About three-quarters of each barrel of crude oil goes into the production of fuels -- gasoline, diesel and jet fuel -- in a market worth about $400 billion, the Department of Energy found. On the other hand, less than 10 percent of the barrel goes into producing petrochemicals, whose market is nearly as valuable as the fuels market.


That means there's much higher potential short-term value for companies that tap the chemicals market.

"While the fuels market is very large, the values that get created from the carbon that's used in the fuel market are pretty low," said Andy Shafer, executive vice president at Elevance Renewable Sciences Inc., which produces cleaners, degreasers, personal care products and polyurethanes out of plant-based materials.

The list of advanced biofuel companies shifting to green chemicals in the short term is growing.

Among them, Solazyme Inc., which began by making jet fuel from algae oil, is currently focused on cosmetics, nutritionals and other high-value applications of chemicals. Amyris Inc. had eyed renewable diesel and jet fuel but in 2012 announced that it would instead produce chemicals for the cosmetics industry in the short term. After intending to produce both fuels and chemicals, Virent Inc. has narrowed its focus to chemicals used in the making of plastic bottles.

Nationwide, the nascent renewable chemicals industry has the potential to create 19,400 jobs by 2022, energy analyst Nexant Inc. says in a report presented at a conference in Philadelphia last week by the Department of Agriculture. Renewable chemicals could grow from 165,000 metric tons to 3.2 million metric tons during that time period, the report says.

Despite the market potential for renewable chemicals, U.S. policy since the mid-2000s has been largely focused on the lower-value fuels market.

In 2007, the nation passed a renewable fuel standard (RFS) that required refiners to each year blend a certain amount of ethanol and advanced biofuels into gasoline and diesel. Advanced biofuel producers also have access to tax credits, though they're expired at the moment and await congressional action.

The RFS and government incentives for advanced biofuels in the mid- to late 2000s were driven by high oil prices, national security concerns and an effort to address greenhouse gas emissions.

Advanced biofuels were also seen as the next logical step after the establishment of the corn ethanol industry, said Mark Schweiker, a former Republican governor of Pennsylvania and chief relationship officer at Renmatix Inc., a company hoping to produce the sugars that go into renewable chemicals production.

"When you step back and consider the why of that, it made complete sense. Certainly, at this date, I would tip my hat to then-Republican President [George W.] Bush," Schweiker said. "It was really just, in the world of public policy, sometimes it's just best to establish one front and succeed, and not multiple fronts."
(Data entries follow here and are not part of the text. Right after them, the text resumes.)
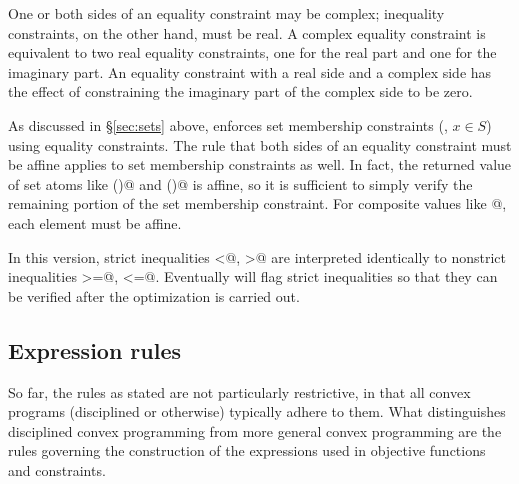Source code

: \documentclass[12pt]{article}
\begin{document}
One or both sides of an equality constraint may be complex; inequality constraints,
on the other hand, must be real. A complex equality
constraint is equivalent to two real equality constraints, one for the real part
and one for the imaginary part. 
An equality constraint with
a real side and a complex side has the effect of constraining the 
imaginary part of the complex side to be zero.

As discussed in \S\ref{sec:sets} above, \cvx enforces set 
membership constraints (\eg, $x\in S$) using
equality constraints. 
The rule that both sides of an equality constraint
must be affine  applies to set membership constraints as well. 
In fact, the returned value of set atoms like 
\verb@semidefinite()@ and \verb@lorentz()@ is affine,
so it is sufficient to simply verify the remaining portion
of the set membership constraint. For composite values like
@, each element must be affine.

In this version, 
strict inequalities \verb@<@, \verb@>@ are interpreted
identically to nonstrict inequalities \verb@>=@, \verb@<=@. 
Eventually \cvx will flag strict inequalities so that they 
can be verified after the optimization is carried out.

\subsection{Expression rules}
\label{sec:noproduct}

So far, the rules as stated are not particularly restrictive, 
in that all convex programs (disciplined or otherwise) 
typically adhere to them.
What distinguishes disciplined convex programming from more general
convex programming are the rules governing
the construction of the expressions used in objective functions and
constraints.
\end{document}
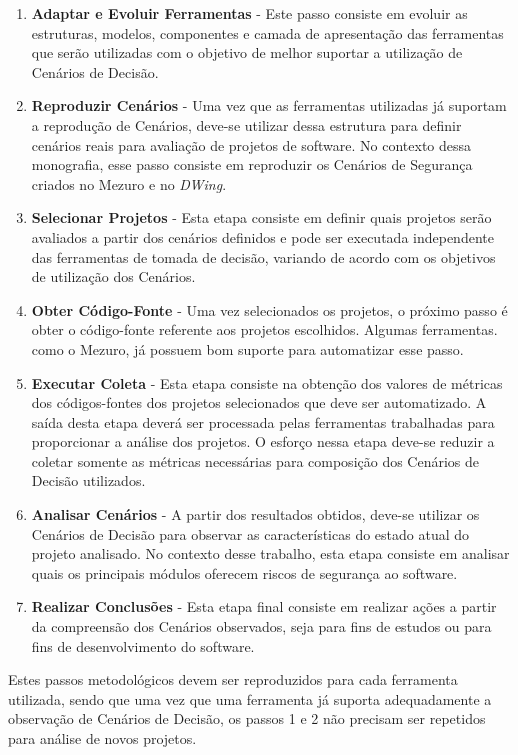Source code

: \begin{enumerate}
\item \textbf{Adaptar e Evoluir Ferramentas} - Este passo consiste em evoluir as estruturas, modelos, componentes e camada de apresentação das ferramentas que serão utilizadas com o objetivo de melhor suportar a utilização de Cenários de Decisão.
\item \textbf{Reproduzir Cenários} - Uma vez que as ferramentas utilizadas já suportam a reprodução de Cenários, deve-se utilizar dessa estrutura para definir cenários reais para avaliação de projetos de software. No contexto dessa monografia, esse passo consiste em reproduzir os Cenários de Segurança criados no Mezuro e no \emph{DWing}.
\item \textbf{Selecionar Projetos} - Esta etapa consiste em definir quais projetos serão avaliados a partir dos cenários definidos e pode ser executada independente das ferramentas de tomada de decisão, variando de acordo com os objetivos de utilização dos Cenários.
\item \textbf{Obter Código-Fonte} - Uma vez selecionados os projetos, o próximo passo é obter o código-fonte referente aos projetos escolhidos. Algumas ferramentas. como o Mezuro, já possuem bom suporte para automatizar esse passo.
\item \textbf{Executar Coleta} - Esta etapa consiste na obtenção dos valores de métricas dos códigos-fontes dos projetos selecionados que deve ser automatizado. A saída desta etapa deverá ser processada pelas ferramentas trabalhadas para proporcionar a análise dos projetos. O esforço nessa etapa deve-se reduzir a coletar somente as métricas necessárias para composição dos Cenários de Decisão utilizados.
\item \textbf{Analisar Cenários} - A partir dos resultados obtidos, deve-se utilizar os Cenários de Decisão para observar as características do estado atual do projeto analisado. No contexto desse trabalho, esta etapa consiste em analisar quais os principais módulos oferecem riscos de segurança ao software.
\item \textbf{Realizar Conclusões} - Esta etapa final consiste em realizar ações a partir da compreensão dos Cenários observados, seja para fins de estudos ou para fins de desenvolvimento do software. 
\end{enumerate}


Estes passos metodológicos devem ser reproduzidos para cada ferramenta utilizada, sendo que uma vez que uma ferramenta já suporta adequadamente a observação de Cenários de Decisão, os passos 1 e 2 não precisam ser repetidos para análise de novos projetos.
But the policies meant that the markets developed differently than they would have based on economics, said Brent Shanks, director of the Center for Biorenewable Chemicals at Iowa State University.
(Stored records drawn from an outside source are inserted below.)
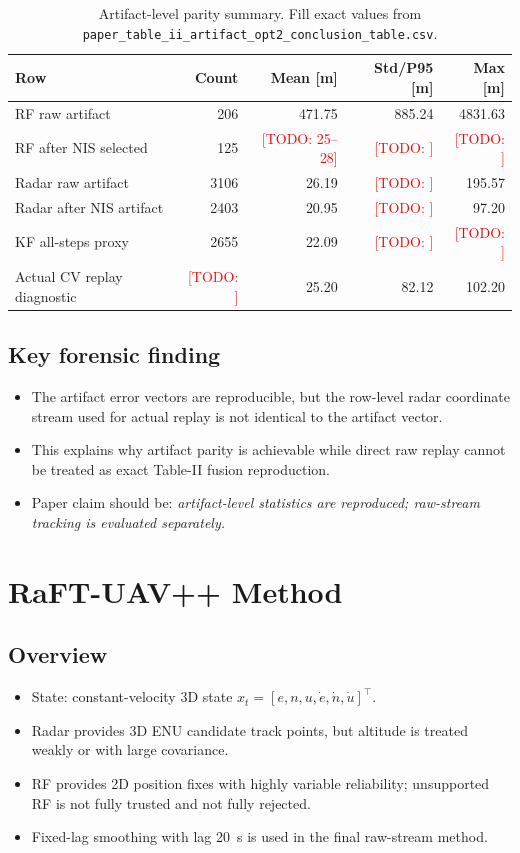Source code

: \documentclass[10pt,conference]{IEEEtran}
\newcommand{\todo}[1]{\textcolor{red}{[TODO: #1]}}
\begin{document}
\begin{table}[t]
\centering
\caption{Artifact-level parity summary. Fill exact values from \texttt{paper\_table\_ii\_artifact\_opt2\_conclusion\_table.csv}.}
\label{tab:artifact_parity}
\begin{tabular}{lrrrr}
\toprule
Row & Count & Mean [m] & Std/P95 [m] & Max [m] \\
\midrule
RF raw artifact & 206 & 471.75 & 885.24 & 4831.63 \\
RF after NIS selected & 125 & \todo{25--28} & \todo{} & \todo{} \\
Radar raw artifact & 3106 & 26.19 & \todo{} & 195.57 \\
Radar after NIS artifact & 2403 & 20.95 & \todo{} & 97.20 \\
KF all-steps proxy & 2655 & 22.09 & \todo{} & \todo{} \\
Actual CV replay diagnostic & \todo{} & 25.20 & 82.12 & 102.20 \\
\bottomrule
\end{tabular}
\end{table}

\subsection{Key forensic finding}
\begin{itemize}[leftmargin=*]
  \item The artifact error vectors are reproducible, but the row-level radar coordinate stream used for actual replay is not identical to the artifact vector.
  \item This explains why artifact parity is achievable while direct raw replay cannot be treated as exact Table-II fusion reproduction.
  \item Paper claim should be: \emph{artifact-level statistics are reproduced; raw-stream tracking is evaluated separately.}
\end{itemize}

\section{RaFT-UAV++ Method}
\label{sec:method}

\subsection{Overview}
\begin{itemize}[leftmargin=*]
  \item State: constant-velocity 3D state $x_t=[e,n,u,\dot e,\dot n,\dot u]^\top$.
  \item Radar provides 3D ENU candidate track points, but altitude is treated weakly or with large covariance.
  \item RF provides 2D position fixes with highly variable reliability; unsupported RF is not fully trusted and not fully rejected.
  \item Fixed-lag smoothing with lag \SI{20}{s} is used in the final raw-stream method.
\end{itemize}
\end{document}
"If this whole biofuels, bio-based area had grown organically, as opposed to a federal drive, it would have developed much differently," Shanks said. "From a strict commercialization perspective, you would have started at the highest-value chemical. There's some market there, and as you learn technology and refine it, you would go to lower-margin products."

Green-chemical companies go abroad

The U.S. focus on biofuels has already driven some renewable chemical producers overseas.

"We would have loved to build that here first, but we were able to move more quickly in Southeast Asia," Shafer said of Elevance's first commercial-scale plant, which was built in Indonesia.

The farm bill that was signed into law in February was a significant step in moving policy toward renewable chemicals, advocates say. For the first time, the bill opened up major USDA biorefinery grant and loan programs to renewable chemical manufacturers.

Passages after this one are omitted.